The Falling Bird - страница 10




Arcad was moving around the ship together with the robots observing with interest what was going on. He was taking in a completely alien world within the same ship he was on himself. His edifice of how the world was organized had been built on the premise that it was revolved around the nursery where he had already been living for the past eight years. And now his belief was seriously shaken and fractured after he had seen something outside of his worldview; the illusion was broken and he began revising his perception of life as he was discovering new areas of the ship – previously off limits – and the members of the crew that were coming to. The stale odor coming from the cabins where the crew members were housed, their sluggish movements, and lethargic indiscernible speech brought about in Arcad only a feeling of disgust and some kind of repulsion. Looking at the nearly insane workers, he wished that the robots had ditched all of the remaining people into space through the airlock. That was exactly what he said to GAS now that he had seen everything.


“I would do that with pleasure, my boy,” GAS answered him. “But who then will be harvesting the weed on Hop? You, maybe?” bursting into laughter like a human.


Valentin Valentinovich woke up after everybody else had done and learned from GAS that all six of his guards perished after the lengthy space sleep and had been disposed of by the robots. So he did his best to leave his module as little as possible in order not to run into the disgruntled surviving crew members and provoke a mutiny, against which he would have no one to defend him.


Arcad met his parents when they woke up but that stirred no interest in him and left him indifferent as if they were completely unrelated to him, and began doubting that it was even them who had brought him into this world.

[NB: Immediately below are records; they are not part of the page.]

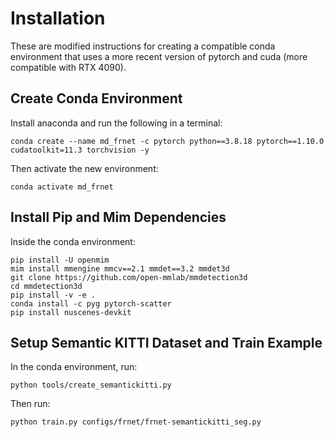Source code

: # Installation

These are modified instructions for creating a compatible conda environment that uses a more recent version of pytorch and cuda (more compatible with RTX 4090). 

## Create Conda Environment

Install anaconda and run the following in a terminal:
```
conda create --name md_frnet -c pytorch python==3.8.18 pytorch==1.10.0 cudatoolkit=11.3 torchvision -y
```

Then activate the new environment:
```
conda activate md_frnet
```

## Install Pip and Mim Dependencies
Inside the conda environment:
```
pip install -U openmim
mim install mmengine mmcv==2.1 mmdet==3.2 mmdet3d
git clone https://github.com/open-mmlab/mmdetection3d
cd mmdetection3d
pip install -v -e .
conda install -c pyg pytorch-scatter
pip install nuscenes-devkit
```

## Setup Semantic KITTI Dataset and Train Example
In the conda environment, run:
```
python tools/create_semantickitti.py
```

Then run:
```
python train.py configs/frnet/frnet-semantickitti_seg.py
```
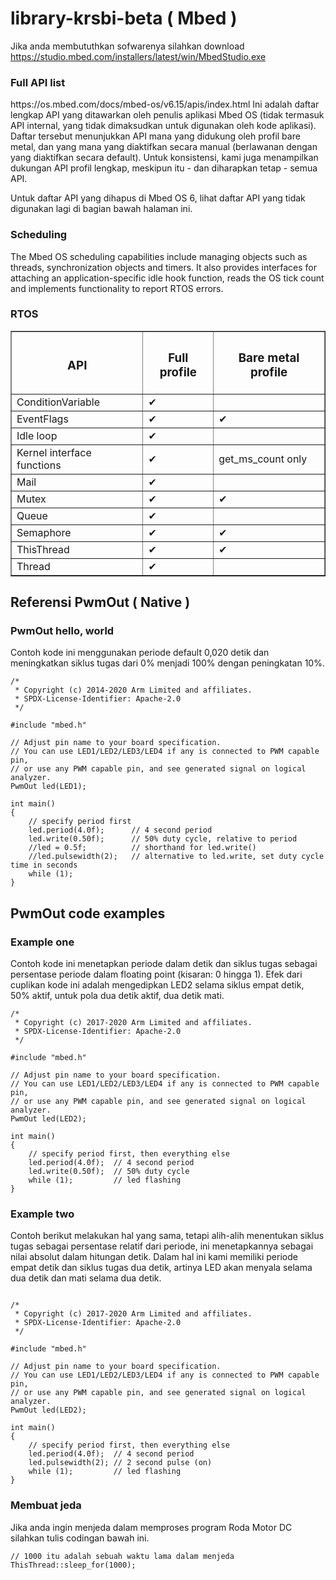 # library-krsbi-beta ( Mbed )

Jika anda membututhkan sofwarenya silahkan download https://studio.mbed.com/installers/latest/win/MbedStudio.exe

<h3>Full API list</h3>
https://os.mbed.com/docs/mbed-os/v6.15/apis/index.html Ini adalah daftar lengkap API yang ditawarkan oleh penulis aplikasi Mbed OS (tidak termasuk API internal, yang tidak dimaksudkan untuk digunakan oleh kode aplikasi). Daftar tersebut menunjukkan API mana yang didukung oleh profil bare metal, dan yang mana yang diaktifkan secara manual (berlawanan dengan yang diaktifkan secara default). Untuk konsistensi, kami juga menampilkan dukungan API profil lengkap, meskipun itu - dan diharapkan tetap - semua API.

Untuk daftar API yang dihapus di Mbed OS 6, lihat daftar API yang tidak digunakan lagi di bagian bawah halaman ini.

<h3>Scheduling</h3>

The Mbed OS scheduling capabilities include managing objects such as threads, synchronization objects and timers. It also provides interfaces for attaching an application-specific idle hook function, reads the OS tick count and implements functionality to report RTOS errors.


<h3>RTOS</h3>
<table border="1px">
  <tr>
    <th><h3>API</h3></th>
    <th><h3>Full profile</h3></th>
    <th><h3>Bare metal profile</h3></th>
  </tr>
  <tr>
    <td>ConditionVariable</td>
    <td>✔</td>
    <td></td>
  </tr>
  <tr>
    <td>EventFlags</td>
    <td>✔</td>
    <td>✔</td>
  </tr>
  <tr>
    <td>Idle loop</td>
    <td>✔</td>
    <td></td>
  </tr>
  <tr>
    <td>Kernel interface functions</td>
    <td>✔</td>
    <td>get_ms_count only</td>
  </tr>
  <tr>
    <td>Mail</td>
    <td>✔</td>
    <td></td>
  </tr>
  <tr>
    <td>Mutex</td>
    <td>✔</td>
    <td>✔</td>
  </tr>
  <tr>
    <td>Queue</td>
    <td>✔</td>
    <td></td>
  </tr>
  <tr>
    <td>Semaphore</td>
    <td>✔</td>
    <td>✔</td>
  </tr>
  <tr>
    <td>ThisThread</td>
    <td>✔</td>
    <td>✔</td>
  </tr>
  <tr>
    <td>Thread</td>
    <td>✔</td>
    <td></td>
  </tr>
</table>

<h2>Referensi PwmOut ( Native )</h2>
<h3>PwmOut hello, world</h3>
Contoh kode ini menggunakan periode default 0,020 detik dan meningkatkan siklus tugas dari 0% menjadi 100% dengan peningkatan 10%.


```
/*
 * Copyright (c) 2014-2020 Arm Limited and affiliates.
 * SPDX-License-Identifier: Apache-2.0
 */

#include "mbed.h"

// Adjust pin name to your board specification.
// You can use LED1/LED2/LED3/LED4 if any is connected to PWM capable pin,
// or use any PWM capable pin, and see generated signal on logical analyzer.
PwmOut led(LED1);

int main()
{
    // specify period first
    led.period(4.0f);      // 4 second period
    led.write(0.50f);      // 50% duty cycle, relative to period
    //led = 0.5f;          // shorthand for led.write()
    //led.pulsewidth(2);   // alternative to led.write, set duty cycle time in seconds
    while (1);
}
```

<h2>PwmOut code examples</h2>
<h3>Example one</h3>

Contoh kode ini menetapkan periode dalam detik dan siklus tugas sebagai persentase periode dalam floating point (kisaran: 0 hingga 1). Efek dari cuplikan kode ini adalah mengedipkan LED2 selama siklus empat detik, 50% aktif, untuk pola dua detik aktif, dua detik mati.


```
/*
 * Copyright (c) 2017-2020 Arm Limited and affiliates.
 * SPDX-License-Identifier: Apache-2.0
 */

#include "mbed.h"

// Adjust pin name to your board specification.
// You can use LED1/LED2/LED3/LED4 if any is connected to PWM capable pin,
// or use any PWM capable pin, and see generated signal on logical analyzer.
PwmOut led(LED2);

int main()
{
    // specify period first, then everything else
    led.period(4.0f);  // 4 second period
    led.write(0.50f);  // 50% duty cycle
    while (1);         // led flashing
}

```

<h3>Example two</h3>

Contoh berikut melakukan hal yang sama, tetapi alih-alih menentukan siklus tugas sebagai persentase relatif dari periode, ini menetapkannya sebagai nilai absolut dalam hitungan detik. Dalam hal ini kami memiliki periode empat detik dan siklus tugas dua detik, artinya LED akan menyala selama dua detik dan mati selama dua detik.


```

/*
 * Copyright (c) 2017-2020 Arm Limited and affiliates.
 * SPDX-License-Identifier: Apache-2.0
 */

#include "mbed.h"

// Adjust pin name to your board specification.
// You can use LED1/LED2/LED3/LED4 if any is connected to PWM capable pin,
// or use any PWM capable pin, and see generated signal on logical analyzer.
PwmOut led(LED2);

int main()
{
    // specify period first, then everything else
    led.period(4.0f);  // 4 second period
    led.pulsewidth(2); // 2 second pulse (on)
    while (1);         // led flashing
}

```

<h3>Membuat jeda</h3>

Jika anda ingin menjeda dalam memproses program Roda Motor DC silahkan tulis codingan bawah ini.

```
// 1000 itu adalah sebuah waktu lama dalam menjeda
ThisThread::sleep_for(1000);

```
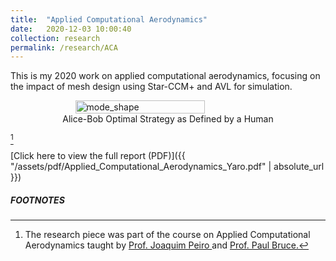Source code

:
 ```yaml
---
title:  "Applied Computational Aerodynamics"
date:   2020-12-03 10:00:40
collection: research
permalink: /research/ACA
---
```

This is my 2020 work on applied computational aerodynamics, focusing on the impact of mesh design using Star-CCM+ and AVL for simulation.

<figure style="display: flex; flex-direction: column; align-items: center;">
  <img src="{{ "/assets/img/research/Wing_mesh.png" | absolute_url }}" alt="mode_shape" class="post-pic" style="width: 70%;"/>
  <figcaption style="text-align: center;">Alice-Bob Optimal Strategy as Defined by a Human</figcaption>
</figure>

[^1]

[Click here to view the full report (PDF)]({{ "/assets/pdf/Applied_Computational_Aerodynamics_Yaro.pdf" | absolute_url }})

##### FOOTNOTES
[^1]: The research piece was part of the course on Applied Computational Aerodynamics taught by <a href="https://profiles.imperial.ac.uk/j.peiro"> Prof. Joaquim Peiro </a> and <a href = "https://profiles.imperial.ac.uk/p.bruce"> Prof. Paul Bruce.</a>
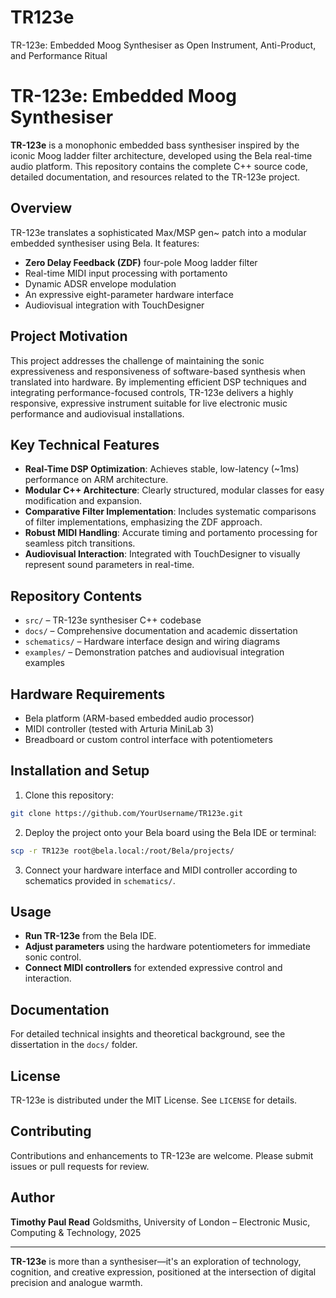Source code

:# TR123e
TR-123e: Embedded Moog Synthesiser as Open Instrument, Anti-Product, and Performance Ritual

# TR-123e: Embedded Moog Synthesiser

**TR-123e** is a monophonic embedded bass synthesiser inspired by the iconic Moog ladder filter architecture, developed using the Bela real-time audio platform. This repository contains the complete C++ source code, detailed documentation, and resources related to the TR-123e project.

## Overview

TR-123e translates a sophisticated Max/MSP gen\~ patch into a modular embedded synthesiser using Bela. It features:

* **Zero Delay Feedback (ZDF)** four-pole Moog ladder filter
* Real-time MIDI input processing with portamento
* Dynamic ADSR envelope modulation
* An expressive eight-parameter hardware interface
* Audiovisual integration with TouchDesigner

## Project Motivation

This project addresses the challenge of maintaining the sonic expressiveness and responsiveness of software-based synthesis when translated into hardware. By implementing efficient DSP techniques and integrating performance-focused controls, TR-123e delivers a highly responsive, expressive instrument suitable for live electronic music performance and audiovisual installations.

## Key Technical Features

* **Real-Time DSP Optimization**: Achieves stable, low-latency (\~1ms) performance on ARM architecture.
* **Modular C++ Architecture**: Clearly structured, modular classes for easy modification and expansion.
* **Comparative Filter Implementation**: Includes systematic comparisons of filter implementations, emphasizing the ZDF approach.
* **Robust MIDI Handling**: Accurate timing and portamento processing for seamless pitch transitions.
* **Audiovisual Interaction**: Integrated with TouchDesigner to visually represent sound parameters in real-time.

## Repository Contents

* `src/` – TR-123e synthesiser C++ codebase
* `docs/` – Comprehensive documentation and academic dissertation
* `schematics/` – Hardware interface design and wiring diagrams
* `examples/` – Demonstration patches and audiovisual integration examples

## Hardware Requirements

* Bela platform (ARM-based embedded audio processor)
* MIDI controller (tested with Arturia MiniLab 3)
* Breadboard or custom control interface with potentiometers

## Installation and Setup

1. Clone this repository:

```bash
git clone https://github.com/YourUsername/TR123e.git
```

2. Deploy the project onto your Bela board using the Bela IDE or terminal:

```bash
scp -r TR123e root@bela.local:/root/Bela/projects/
```

3. Connect your hardware interface and MIDI controller according to schematics provided in `schematics/`.

## Usage

* **Run TR-123e** from the Bela IDE.
* **Adjust parameters** using the hardware potentiometers for immediate sonic control.
* **Connect MIDI controllers** for extended expressive control and interaction.

## Documentation

For detailed technical insights and theoretical background, see the dissertation in the `docs/` folder.

## License

TR-123e is distributed under the MIT License. See `LICENSE` for details.

## Contributing

Contributions and enhancements to TR-123e are welcome. Please submit issues or pull requests for review.

## Author

**Timothy Paul Read**
Goldsmiths, University of London – Electronic Music, Computing & Technology, 2025

---

**TR-123e** is more than a synthesiser—it's an exploration of technology, cognition, and creative expression, positioned at the intersection of digital precision and analogue warmth.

And when a week later he had stopped by their place again and taken a much better look at them, he came to the final conclusion that such primitive beings, like these ones, simply couldn’t be his parents, and decided that it was GAS which was his father and mother.


And for his biological parents, they didn’t protest that he was wrong, as they were wholly preoccupied with rehabilitation of their bodies and trying to bring them back to normal. Arcad’s parents, as soon as they had woken up, right away pigged out on foods, devouring everything in sight, like hungry animals. They pawed the meal up, shoved it into their mouth, pushing it deeper with their fingers almost without chewing it. They were taking short breaks only after getting full, and after they woke up they ate, ate, and ate again, oblivious to anything else around, except for food.


All survivors from the prolonged sleep – and of those were only just half of the crew – were staring with curiosity at a boy, who appeared out of nowhere and was running around in the ship, like a master, with all doors (including those that were off limits to everyone else) opening for him on command from a remote Arcad had in his pocket. He began being regarded as the big boss of the ship, along with GAS, and the executor of its will. And Arcad behaved accordingly, talking to everybody with a commanding voice and tolerating no objection.


On the tenth morning after the crew had been roused from their slumber, Arcad, as he usually would after breakfast, was running along the hallway to continue observing life of the strange – in his opinion – people. From the opposite direction in the middle of the hallway a large man was unhurriedly walking, with no intention of yielding to anyone in his path. Arcad had become so used to the fact that everybody on the ship would give him way that he ran into the stranger without slowing down.